授業参観にて
小学校に入学した甥の授業参観を、弟夫婦と一緒に見学させてもらう。
小学校に足を踏み入れるのは、もちろん卒業以来だ。教室の黒板はホワイトボードに置き換わり、上履きはぼくらのころよりずっとスポーティなシューズタイプに様変わりしていた。若い男性教諭が男児・女児の区別なく「さん」づけで児童を呼ぶのも新鮮だった。
「道徳」の授業では「きまりってなに?」と問いかける。次々に挙がる子どもたちの手。「やっちゃだめだなこと」「ぜったいなこと」
それからパネルをボードに貼り、「校庭でボール遊びをしていたら褒められたのに、教室でボール遊びをしたら怒られたのはどうして?」と先生が聞く。次々に挙がる手。興味なさそうに鉛筆遊びをしている子も、そわそわしている子も、母親に後ろから頭を突かれている子もいるけれど、のんびりと授業は進んでいく。気温は30度を超えても、窓を開けた教室に存外に心地よい風が吹く。
「ひとがけがをするから」と先生が板書すると「ひとって漢字で書いて!」と口々に声が上がる。「人」をもう習っているからみんな不服そうだ。

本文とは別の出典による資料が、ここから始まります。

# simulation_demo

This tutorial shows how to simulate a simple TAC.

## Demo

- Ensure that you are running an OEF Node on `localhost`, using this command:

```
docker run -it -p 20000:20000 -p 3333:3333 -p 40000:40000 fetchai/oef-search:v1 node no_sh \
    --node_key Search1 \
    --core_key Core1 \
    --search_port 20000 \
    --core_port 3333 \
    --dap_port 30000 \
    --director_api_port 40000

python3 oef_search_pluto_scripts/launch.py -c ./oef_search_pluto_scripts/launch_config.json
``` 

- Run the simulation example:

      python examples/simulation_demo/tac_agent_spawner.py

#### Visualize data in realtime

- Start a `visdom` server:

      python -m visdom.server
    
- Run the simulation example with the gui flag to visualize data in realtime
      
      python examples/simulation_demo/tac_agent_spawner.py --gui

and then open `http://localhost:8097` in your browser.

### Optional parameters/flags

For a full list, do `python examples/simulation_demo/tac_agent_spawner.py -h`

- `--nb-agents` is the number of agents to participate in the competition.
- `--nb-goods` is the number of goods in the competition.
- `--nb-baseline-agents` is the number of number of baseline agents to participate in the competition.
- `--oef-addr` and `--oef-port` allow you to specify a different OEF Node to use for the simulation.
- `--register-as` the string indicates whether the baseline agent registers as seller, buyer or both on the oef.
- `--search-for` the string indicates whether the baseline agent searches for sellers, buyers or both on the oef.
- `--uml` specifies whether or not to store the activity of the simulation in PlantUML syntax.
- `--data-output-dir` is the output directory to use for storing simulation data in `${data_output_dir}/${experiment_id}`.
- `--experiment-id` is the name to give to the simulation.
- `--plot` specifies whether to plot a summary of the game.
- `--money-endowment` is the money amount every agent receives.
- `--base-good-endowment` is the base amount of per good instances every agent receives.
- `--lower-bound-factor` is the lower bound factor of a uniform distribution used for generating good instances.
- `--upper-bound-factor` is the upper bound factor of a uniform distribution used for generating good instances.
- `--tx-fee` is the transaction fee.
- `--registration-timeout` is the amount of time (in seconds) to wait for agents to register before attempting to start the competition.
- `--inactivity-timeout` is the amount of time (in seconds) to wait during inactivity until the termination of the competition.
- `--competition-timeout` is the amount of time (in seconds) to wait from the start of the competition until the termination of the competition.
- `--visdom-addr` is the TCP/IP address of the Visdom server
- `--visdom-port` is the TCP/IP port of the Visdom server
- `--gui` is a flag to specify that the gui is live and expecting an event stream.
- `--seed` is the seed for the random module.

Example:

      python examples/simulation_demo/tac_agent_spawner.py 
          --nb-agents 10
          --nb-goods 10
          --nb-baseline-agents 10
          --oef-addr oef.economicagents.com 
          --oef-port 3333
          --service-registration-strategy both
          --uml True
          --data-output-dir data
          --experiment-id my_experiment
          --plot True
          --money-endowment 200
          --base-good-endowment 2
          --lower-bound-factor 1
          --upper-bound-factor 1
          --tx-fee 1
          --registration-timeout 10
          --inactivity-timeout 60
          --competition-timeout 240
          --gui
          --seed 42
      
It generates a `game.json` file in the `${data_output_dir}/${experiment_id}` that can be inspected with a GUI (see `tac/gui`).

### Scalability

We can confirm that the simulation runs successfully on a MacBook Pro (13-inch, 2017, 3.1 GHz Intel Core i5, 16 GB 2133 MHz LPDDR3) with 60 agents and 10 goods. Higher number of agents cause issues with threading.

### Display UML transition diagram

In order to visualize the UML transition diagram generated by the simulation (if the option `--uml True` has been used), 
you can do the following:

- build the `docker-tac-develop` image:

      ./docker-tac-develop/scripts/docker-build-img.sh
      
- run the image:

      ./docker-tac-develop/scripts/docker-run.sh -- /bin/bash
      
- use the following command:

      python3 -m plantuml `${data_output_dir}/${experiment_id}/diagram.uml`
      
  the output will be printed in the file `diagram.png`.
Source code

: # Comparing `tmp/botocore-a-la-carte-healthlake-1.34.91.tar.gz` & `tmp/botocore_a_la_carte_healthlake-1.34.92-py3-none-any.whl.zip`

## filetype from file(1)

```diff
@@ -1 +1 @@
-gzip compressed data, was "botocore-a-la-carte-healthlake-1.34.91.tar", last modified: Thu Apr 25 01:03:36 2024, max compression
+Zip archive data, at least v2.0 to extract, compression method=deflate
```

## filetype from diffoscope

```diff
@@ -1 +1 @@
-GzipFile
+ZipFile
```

続いて、校庭でかけっこをしている絵が示されると、「あー次は廊下を走ってる絵でしょ!」と先回りされて盛り上がる。そうそう。子どものころってこうだった。
子どもはおろかあまり世間の人びととも接しない生活を長く続けているので、何もかもが微笑ましい。いかに世知辛い目線で、世の中を眺めてしまっているかを痛感させられる。仕事や為替や生活のことに脳内のメモリーを奪われて、世の中をちっともカラフルに見られていなかった。そのこと自体にも気づけていなかった。
次の世代の子どもたちが今日も同じ地域に生きていて、学校や地域の大人たちがちゃんと育てていることに頭が下がる思いがし、何かできることはないかとあわてて考えてしまう。せめて平和に、できれば豊かに、暮らせる社会を残したいのだけれど。